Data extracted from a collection
☆ ☆ ☆ ☆ ☆ ☆ ☆

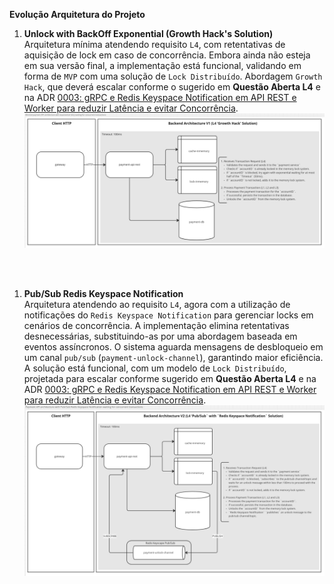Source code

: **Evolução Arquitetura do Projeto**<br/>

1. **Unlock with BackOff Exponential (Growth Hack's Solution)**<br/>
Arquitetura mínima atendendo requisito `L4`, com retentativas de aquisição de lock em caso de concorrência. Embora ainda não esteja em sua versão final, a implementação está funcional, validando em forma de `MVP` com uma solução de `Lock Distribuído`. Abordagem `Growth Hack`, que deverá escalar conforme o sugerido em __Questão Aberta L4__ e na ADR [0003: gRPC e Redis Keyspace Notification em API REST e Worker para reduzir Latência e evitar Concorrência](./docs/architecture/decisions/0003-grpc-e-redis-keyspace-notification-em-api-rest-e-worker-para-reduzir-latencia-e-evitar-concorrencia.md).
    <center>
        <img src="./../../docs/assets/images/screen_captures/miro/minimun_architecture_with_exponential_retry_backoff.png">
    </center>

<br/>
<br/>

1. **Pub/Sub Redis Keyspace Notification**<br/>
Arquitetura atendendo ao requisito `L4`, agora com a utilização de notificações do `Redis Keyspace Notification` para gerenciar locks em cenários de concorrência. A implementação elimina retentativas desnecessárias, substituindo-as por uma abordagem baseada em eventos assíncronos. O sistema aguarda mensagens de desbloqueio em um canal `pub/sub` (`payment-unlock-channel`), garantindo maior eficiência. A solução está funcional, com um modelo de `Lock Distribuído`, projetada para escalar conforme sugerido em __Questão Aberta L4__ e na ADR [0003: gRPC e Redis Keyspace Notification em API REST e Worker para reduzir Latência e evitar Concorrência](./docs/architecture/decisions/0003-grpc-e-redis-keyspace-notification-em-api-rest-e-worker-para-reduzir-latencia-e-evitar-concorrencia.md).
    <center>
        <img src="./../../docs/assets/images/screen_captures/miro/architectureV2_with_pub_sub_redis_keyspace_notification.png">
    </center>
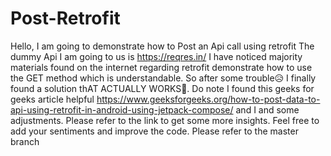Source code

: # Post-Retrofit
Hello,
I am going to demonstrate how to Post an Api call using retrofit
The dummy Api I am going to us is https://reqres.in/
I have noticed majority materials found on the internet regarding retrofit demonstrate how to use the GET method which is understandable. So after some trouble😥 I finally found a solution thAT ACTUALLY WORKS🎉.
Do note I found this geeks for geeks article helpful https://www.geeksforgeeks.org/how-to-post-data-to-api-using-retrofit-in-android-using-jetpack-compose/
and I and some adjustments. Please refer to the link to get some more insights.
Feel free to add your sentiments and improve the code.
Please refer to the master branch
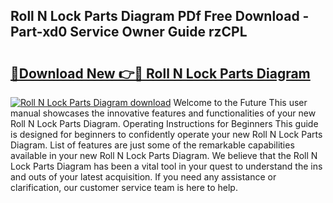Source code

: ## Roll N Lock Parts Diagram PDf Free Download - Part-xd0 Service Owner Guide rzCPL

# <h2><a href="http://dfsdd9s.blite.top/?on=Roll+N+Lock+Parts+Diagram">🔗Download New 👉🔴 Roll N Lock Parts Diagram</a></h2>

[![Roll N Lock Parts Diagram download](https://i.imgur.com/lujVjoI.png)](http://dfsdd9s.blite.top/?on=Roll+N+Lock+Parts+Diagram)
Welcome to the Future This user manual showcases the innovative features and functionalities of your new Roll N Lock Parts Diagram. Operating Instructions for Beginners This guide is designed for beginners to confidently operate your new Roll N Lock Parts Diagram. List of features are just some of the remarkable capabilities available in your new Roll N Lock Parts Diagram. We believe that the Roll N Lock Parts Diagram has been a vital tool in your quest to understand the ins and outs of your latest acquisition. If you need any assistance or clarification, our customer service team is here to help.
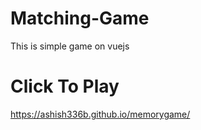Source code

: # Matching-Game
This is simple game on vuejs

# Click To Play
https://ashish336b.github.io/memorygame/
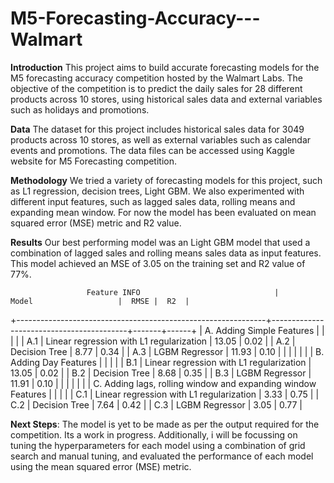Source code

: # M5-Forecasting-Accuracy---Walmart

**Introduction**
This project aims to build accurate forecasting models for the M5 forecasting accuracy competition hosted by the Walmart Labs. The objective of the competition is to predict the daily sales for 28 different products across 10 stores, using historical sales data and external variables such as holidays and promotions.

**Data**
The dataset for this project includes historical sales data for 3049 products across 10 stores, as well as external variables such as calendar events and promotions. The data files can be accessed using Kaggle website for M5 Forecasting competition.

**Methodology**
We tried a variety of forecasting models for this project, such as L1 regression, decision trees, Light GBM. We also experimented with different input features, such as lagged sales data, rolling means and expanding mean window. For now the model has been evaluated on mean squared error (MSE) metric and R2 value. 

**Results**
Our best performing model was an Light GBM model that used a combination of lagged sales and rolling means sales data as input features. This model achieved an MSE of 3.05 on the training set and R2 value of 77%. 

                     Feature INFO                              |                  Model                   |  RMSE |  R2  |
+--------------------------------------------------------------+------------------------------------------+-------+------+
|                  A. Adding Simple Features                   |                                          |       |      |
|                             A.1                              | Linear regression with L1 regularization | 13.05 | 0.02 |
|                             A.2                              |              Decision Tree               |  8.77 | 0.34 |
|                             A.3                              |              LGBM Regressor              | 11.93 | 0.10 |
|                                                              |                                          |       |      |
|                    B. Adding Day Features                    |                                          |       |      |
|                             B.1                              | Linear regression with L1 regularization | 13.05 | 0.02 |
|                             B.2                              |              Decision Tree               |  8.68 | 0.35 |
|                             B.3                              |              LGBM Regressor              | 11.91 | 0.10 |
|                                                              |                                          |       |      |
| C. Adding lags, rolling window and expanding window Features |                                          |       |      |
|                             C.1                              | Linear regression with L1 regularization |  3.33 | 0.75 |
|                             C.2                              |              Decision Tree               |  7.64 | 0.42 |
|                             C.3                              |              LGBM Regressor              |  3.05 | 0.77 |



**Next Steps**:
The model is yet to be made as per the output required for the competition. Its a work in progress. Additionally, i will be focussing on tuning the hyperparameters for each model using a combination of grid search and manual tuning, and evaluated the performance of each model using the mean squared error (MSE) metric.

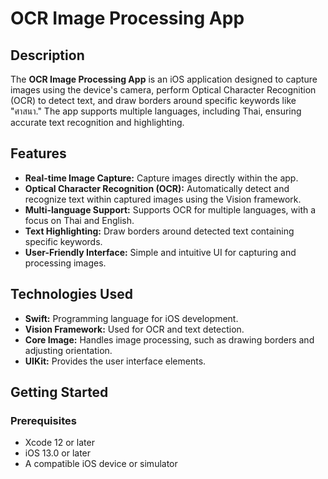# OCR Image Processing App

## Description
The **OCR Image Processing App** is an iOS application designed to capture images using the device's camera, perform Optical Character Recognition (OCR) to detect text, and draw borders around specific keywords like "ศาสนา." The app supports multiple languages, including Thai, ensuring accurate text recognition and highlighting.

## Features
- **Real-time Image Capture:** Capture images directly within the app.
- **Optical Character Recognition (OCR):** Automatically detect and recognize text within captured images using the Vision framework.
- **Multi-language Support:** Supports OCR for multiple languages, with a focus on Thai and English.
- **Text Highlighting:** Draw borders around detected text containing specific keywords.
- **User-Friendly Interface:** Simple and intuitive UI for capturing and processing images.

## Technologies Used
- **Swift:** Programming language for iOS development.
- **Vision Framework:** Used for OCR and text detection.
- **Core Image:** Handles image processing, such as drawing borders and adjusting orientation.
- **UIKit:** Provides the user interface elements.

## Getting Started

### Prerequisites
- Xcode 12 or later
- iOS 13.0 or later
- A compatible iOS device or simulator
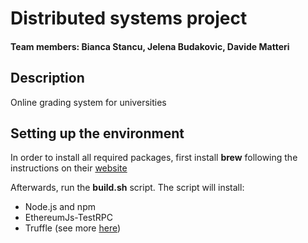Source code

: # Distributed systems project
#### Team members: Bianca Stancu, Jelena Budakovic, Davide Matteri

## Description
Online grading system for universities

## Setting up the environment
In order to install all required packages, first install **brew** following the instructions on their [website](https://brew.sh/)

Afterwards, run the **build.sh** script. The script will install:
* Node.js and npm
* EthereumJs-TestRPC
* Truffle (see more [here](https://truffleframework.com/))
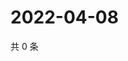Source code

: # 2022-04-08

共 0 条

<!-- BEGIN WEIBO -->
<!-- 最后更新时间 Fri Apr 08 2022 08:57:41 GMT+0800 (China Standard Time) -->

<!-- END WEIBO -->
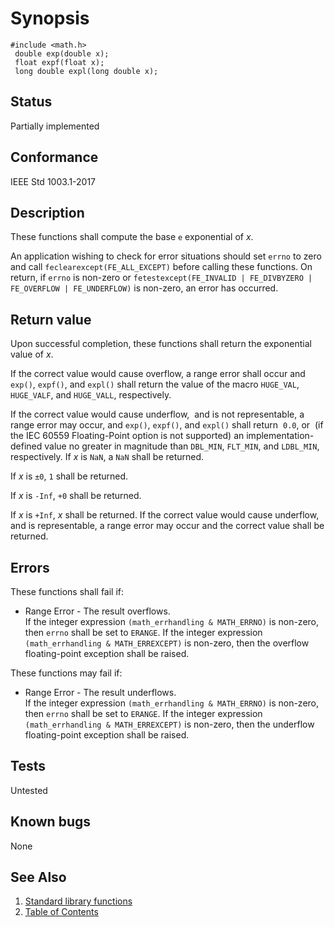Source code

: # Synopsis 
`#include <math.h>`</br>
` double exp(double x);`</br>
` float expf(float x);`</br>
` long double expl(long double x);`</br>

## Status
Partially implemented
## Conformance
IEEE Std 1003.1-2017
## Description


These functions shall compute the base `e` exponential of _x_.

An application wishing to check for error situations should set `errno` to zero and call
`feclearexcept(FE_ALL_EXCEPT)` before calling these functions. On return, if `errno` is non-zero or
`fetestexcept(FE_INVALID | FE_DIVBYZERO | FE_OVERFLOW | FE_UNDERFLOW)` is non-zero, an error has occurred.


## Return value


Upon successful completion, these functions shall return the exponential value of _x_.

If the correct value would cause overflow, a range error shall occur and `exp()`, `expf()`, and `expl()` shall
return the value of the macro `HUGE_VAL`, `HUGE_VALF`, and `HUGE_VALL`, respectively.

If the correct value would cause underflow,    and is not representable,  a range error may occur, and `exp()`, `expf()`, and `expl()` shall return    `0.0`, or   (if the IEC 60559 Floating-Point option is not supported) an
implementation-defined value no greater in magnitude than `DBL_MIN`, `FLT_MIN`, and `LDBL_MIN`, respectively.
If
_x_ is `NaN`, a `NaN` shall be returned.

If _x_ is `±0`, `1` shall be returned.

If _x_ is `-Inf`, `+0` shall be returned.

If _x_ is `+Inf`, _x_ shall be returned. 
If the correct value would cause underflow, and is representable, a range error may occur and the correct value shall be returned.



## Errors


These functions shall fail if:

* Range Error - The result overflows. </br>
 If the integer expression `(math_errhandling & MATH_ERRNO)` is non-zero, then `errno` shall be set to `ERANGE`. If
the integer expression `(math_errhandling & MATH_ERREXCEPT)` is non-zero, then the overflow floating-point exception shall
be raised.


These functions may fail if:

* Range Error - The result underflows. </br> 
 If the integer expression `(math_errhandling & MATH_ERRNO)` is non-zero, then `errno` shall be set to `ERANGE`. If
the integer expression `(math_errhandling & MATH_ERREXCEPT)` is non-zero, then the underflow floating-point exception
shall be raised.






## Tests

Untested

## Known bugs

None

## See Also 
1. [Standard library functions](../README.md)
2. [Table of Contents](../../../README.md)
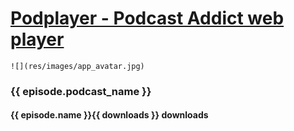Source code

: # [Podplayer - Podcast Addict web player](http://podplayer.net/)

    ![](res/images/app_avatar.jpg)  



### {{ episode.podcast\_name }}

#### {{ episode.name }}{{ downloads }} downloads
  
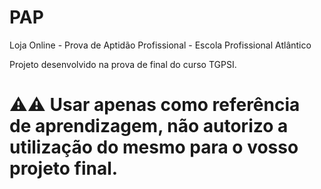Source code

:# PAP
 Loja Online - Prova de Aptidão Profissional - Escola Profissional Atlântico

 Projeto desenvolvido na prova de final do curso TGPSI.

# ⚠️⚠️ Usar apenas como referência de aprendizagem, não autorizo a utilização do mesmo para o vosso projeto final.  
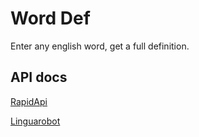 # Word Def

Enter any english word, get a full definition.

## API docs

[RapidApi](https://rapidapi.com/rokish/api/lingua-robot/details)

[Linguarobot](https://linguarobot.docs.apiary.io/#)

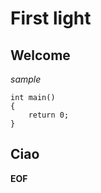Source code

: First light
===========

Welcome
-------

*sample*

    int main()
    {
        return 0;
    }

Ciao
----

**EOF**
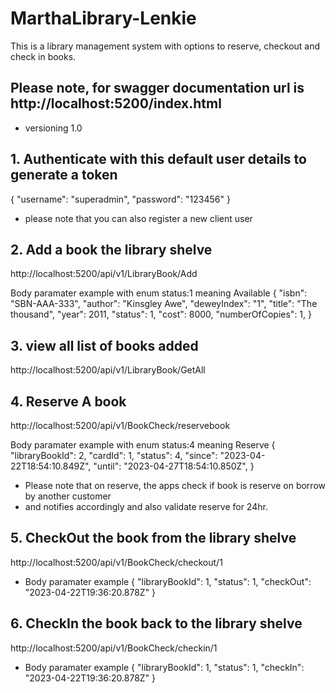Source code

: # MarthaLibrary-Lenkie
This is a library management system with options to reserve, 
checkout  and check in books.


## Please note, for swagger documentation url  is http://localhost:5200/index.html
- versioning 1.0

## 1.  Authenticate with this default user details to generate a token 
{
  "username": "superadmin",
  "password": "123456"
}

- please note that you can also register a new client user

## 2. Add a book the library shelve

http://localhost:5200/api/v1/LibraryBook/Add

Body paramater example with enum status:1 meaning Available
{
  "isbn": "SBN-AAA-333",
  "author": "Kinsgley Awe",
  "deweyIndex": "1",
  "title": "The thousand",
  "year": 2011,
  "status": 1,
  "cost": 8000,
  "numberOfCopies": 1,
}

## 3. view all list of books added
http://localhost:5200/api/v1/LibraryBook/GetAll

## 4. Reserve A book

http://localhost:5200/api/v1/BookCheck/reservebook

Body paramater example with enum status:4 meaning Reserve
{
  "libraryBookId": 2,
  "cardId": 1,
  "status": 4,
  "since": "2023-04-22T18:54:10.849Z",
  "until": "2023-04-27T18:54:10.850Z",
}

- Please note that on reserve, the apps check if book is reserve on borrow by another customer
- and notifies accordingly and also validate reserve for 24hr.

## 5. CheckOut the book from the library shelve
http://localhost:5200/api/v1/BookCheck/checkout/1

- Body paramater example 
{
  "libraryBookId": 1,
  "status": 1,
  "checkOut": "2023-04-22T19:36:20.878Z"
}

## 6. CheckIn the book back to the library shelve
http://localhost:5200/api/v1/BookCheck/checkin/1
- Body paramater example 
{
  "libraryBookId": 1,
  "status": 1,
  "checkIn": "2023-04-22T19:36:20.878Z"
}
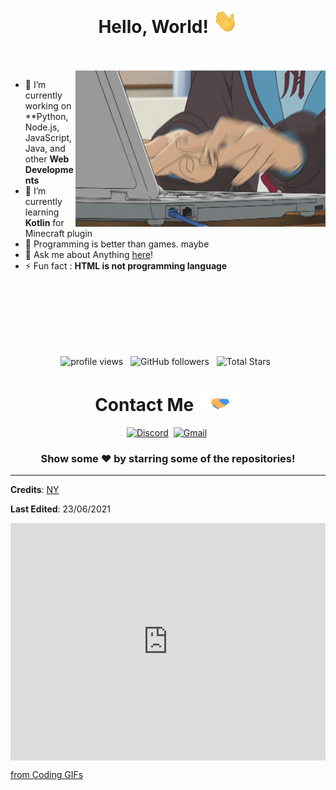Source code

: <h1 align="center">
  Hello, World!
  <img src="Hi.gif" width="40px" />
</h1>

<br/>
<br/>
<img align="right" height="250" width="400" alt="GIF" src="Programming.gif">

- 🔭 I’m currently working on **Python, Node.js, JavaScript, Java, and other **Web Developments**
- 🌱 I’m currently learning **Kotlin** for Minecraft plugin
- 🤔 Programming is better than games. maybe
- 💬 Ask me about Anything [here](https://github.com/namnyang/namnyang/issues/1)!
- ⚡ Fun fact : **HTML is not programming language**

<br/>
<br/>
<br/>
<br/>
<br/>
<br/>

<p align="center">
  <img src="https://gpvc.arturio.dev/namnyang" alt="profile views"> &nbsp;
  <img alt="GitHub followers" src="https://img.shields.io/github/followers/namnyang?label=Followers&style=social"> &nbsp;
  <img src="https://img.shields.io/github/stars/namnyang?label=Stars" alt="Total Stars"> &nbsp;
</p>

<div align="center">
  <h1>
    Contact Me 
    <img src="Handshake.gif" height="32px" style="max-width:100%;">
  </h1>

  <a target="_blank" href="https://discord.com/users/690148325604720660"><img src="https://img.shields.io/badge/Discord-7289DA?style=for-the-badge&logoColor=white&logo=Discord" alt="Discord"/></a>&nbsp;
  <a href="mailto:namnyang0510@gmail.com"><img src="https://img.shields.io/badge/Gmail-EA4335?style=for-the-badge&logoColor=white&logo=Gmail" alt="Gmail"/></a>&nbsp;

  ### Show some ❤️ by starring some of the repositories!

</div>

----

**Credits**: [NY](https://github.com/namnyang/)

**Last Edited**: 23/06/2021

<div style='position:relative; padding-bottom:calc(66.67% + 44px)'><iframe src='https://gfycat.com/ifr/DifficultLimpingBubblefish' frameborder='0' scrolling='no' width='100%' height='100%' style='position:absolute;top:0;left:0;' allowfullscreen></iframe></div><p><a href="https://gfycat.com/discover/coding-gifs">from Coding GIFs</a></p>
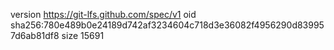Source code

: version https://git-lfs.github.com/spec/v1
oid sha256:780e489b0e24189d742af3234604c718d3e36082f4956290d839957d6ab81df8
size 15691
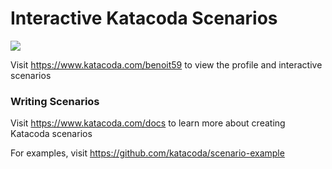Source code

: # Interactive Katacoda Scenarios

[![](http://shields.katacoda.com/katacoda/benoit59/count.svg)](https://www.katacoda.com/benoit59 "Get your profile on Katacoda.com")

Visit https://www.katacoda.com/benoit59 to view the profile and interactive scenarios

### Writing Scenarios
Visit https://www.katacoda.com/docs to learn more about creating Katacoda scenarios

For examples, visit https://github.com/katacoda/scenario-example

☆ ☆ ☆ ☆ ☆ ☆ ☆

- [WHAT THIS TASK INVOLVES]: Restate word for word the lines of the data above that begin at the line with "and I and some" and end at the line with "[![Roll N Lock", keeping both ends and dropping every picture.

- [SOLUTION FOR THIS PROBLEM]:
and I and some adjustments. Please refer to the link to get some more insights.
Feel free to add your sentiments and improve the code.
Please refer to the master branch
Source code

: ## Roll N Lock Parts Diagram PDf Free Download - Part-xd0 Service Owner Guide rzCPL

# <h2><a href="http://dfsdd9s.blite.top/?on=Roll+N+Lock+Parts+Diagram">🔗Download New 👉🔴 Roll N Lock Parts Diagram</a></h2>

[![Roll N Lock Parts Diagram download](https://i.imgur.com/lujVjoI.png)](http://dfsdd9s.blite.top/?on=Roll+N+Lock+Parts+Diagram)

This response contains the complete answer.